- WHAT IS EXPECTED
Would you retype, word for word, the line with "2. Add a README" and every line after it through the end of the records below?

- RECORDS SHOWN
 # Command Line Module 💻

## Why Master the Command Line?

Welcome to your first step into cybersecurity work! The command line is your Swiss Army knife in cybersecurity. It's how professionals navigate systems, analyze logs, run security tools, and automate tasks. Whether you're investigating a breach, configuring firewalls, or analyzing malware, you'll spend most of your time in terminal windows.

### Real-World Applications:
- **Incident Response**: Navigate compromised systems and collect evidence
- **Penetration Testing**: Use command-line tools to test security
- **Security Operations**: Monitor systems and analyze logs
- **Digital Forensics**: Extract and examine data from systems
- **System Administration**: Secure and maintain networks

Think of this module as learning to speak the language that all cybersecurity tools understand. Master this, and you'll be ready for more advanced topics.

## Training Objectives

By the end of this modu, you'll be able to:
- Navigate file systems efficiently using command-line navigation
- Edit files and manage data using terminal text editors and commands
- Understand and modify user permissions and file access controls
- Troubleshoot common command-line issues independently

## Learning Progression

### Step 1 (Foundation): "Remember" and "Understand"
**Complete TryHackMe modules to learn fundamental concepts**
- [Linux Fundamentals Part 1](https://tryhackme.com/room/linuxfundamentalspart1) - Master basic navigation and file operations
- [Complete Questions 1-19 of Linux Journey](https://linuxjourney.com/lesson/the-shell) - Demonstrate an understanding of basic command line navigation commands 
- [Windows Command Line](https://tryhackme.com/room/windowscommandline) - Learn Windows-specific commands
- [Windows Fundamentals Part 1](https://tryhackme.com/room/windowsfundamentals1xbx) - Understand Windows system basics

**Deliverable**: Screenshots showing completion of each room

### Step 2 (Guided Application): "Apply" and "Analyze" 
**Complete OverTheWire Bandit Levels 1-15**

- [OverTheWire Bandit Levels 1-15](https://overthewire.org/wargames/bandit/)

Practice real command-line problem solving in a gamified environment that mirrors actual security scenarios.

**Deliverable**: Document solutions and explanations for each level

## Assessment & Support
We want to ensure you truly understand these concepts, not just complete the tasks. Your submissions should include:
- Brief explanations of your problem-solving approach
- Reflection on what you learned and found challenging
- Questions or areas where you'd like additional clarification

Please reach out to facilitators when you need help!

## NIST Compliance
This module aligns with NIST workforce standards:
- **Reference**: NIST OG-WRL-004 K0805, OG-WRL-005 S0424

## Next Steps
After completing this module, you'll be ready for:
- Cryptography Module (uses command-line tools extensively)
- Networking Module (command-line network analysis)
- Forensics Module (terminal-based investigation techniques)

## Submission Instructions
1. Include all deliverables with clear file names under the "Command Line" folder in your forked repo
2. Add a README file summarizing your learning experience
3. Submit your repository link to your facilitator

- RESULT
2. Add a README file summarizing your learning experience
3. Submit your repository link to your facilitator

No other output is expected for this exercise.